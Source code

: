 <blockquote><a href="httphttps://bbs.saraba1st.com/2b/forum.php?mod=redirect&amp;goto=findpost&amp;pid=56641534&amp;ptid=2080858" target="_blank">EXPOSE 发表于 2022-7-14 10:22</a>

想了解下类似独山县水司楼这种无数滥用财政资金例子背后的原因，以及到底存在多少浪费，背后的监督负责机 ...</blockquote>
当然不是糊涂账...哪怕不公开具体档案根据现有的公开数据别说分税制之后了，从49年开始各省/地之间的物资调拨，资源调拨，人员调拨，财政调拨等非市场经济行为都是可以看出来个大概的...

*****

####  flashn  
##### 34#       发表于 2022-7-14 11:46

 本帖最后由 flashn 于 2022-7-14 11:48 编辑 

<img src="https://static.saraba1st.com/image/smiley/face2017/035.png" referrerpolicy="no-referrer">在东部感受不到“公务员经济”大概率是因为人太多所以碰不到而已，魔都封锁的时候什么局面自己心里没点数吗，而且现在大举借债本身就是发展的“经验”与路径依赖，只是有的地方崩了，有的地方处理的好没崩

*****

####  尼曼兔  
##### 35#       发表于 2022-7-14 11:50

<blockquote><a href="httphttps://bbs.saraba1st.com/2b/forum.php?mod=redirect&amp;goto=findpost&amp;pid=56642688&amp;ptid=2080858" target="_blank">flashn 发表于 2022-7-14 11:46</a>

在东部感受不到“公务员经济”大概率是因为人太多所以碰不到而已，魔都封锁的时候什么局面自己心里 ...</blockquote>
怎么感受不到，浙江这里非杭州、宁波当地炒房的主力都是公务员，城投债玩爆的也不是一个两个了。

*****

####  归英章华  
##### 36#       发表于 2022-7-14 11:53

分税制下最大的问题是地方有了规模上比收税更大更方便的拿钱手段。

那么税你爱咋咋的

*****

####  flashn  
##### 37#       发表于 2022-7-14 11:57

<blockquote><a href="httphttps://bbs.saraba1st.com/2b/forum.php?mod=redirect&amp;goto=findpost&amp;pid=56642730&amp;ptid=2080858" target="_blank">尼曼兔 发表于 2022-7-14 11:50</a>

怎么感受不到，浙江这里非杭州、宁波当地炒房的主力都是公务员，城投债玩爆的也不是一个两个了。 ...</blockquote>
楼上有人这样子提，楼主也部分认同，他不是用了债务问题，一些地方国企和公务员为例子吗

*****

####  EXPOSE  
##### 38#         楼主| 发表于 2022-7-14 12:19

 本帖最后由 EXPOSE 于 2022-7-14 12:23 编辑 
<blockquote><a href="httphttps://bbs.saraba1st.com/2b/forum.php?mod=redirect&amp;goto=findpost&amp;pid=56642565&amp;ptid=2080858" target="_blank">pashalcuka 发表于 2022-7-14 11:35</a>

================================

#### [TASK REQUIREMENTS]
Repeat, word for word, the lines from the opening of the material through the line containing "本帖最后由 flashn 于 2022-7-14 11:48 编辑".

#### [TASK OUTPUT]
Source code

: <blockquote><a href="httphttps://bbs.saraba1st.com/2b/forum.php?mod=redirect&amp;goto=findpost&amp;pid=56641534&amp;ptid=2080858" target="_blank">EXPOSE 发表于 2022-7-14 10:22</a>

想了解下类似独山县水司楼这种无数滥用财政资金例子背后的原因，以及到底存在多少浪费，背后的监督负责机 ...</blockquote>
当然不是糊涂账...哪怕不公开具体档案根据现有的公开数据别说分税制之后了，从49年开始各省/地之间的物资调拨，资源调拨，人员调拨，财政调拨等非市场经济行为都是可以看出来个大概的...

*****

####  flashn  
##### 34#       发表于 2022-7-14 11:46

 本帖最后由 flashn 于 2022-7-14 11:48 编辑 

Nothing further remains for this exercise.